### Work request
Word for word, repeat every record.

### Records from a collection

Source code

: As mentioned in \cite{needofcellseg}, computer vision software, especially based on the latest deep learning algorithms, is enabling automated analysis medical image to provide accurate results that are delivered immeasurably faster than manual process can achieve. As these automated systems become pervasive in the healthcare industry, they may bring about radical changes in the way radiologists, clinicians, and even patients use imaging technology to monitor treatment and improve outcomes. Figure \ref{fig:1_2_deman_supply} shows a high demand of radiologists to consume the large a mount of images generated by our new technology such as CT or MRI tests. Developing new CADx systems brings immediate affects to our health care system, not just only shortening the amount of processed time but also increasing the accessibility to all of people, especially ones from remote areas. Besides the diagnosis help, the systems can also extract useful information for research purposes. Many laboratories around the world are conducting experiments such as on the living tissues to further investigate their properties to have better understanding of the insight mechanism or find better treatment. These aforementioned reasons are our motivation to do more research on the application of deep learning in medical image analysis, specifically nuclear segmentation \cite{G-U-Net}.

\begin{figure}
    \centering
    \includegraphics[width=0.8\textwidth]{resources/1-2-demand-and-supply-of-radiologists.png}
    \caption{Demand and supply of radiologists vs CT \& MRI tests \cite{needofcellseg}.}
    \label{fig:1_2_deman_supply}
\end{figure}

### Expected output
Source code

: As mentioned in \cite{needofcellseg}, computer vision software, especially based on the latest deep learning algorithms, is enabling automated analysis medical image to provide accurate results that are delivered immeasurably faster than manual process can achieve. As these automated systems become pervasive in the healthcare industry, they may bring about radical changes in the way radiologists, clinicians, and even patients use imaging technology to monitor treatment and improve outcomes. Figure \ref{fig:1_2_deman_supply} shows a high demand of radiologists to consume the large a mount of images generated by our new technology such as CT or MRI tests. Developing new CADx systems brings immediate affects to our health care system, not just only shortening the amount of processed time but also increasing the accessibility to all of people, especially ones from remote areas. Besides the diagnosis help, the systems can also extract useful information for research purposes. Many laboratories around the world are conducting experiments such as on the living tissues to further investigate their properties to have better understanding of the insight mechanism or find better treatment. These aforementioned reasons are our motivation to do more research on the application of deep learning in medical image analysis, specifically nuclear segmentation \cite{G-U-Net}.

\begin{figure}
    \centering
    \includegraphics[width=0.8\textwidth]{resources/1-2-demand-and-supply-of-radiologists.png}
    \caption{Demand and supply of radiologists vs CT \& MRI tests \cite{needofcellseg}.}
    \label{fig:1_2_deman_supply}
\end{figure}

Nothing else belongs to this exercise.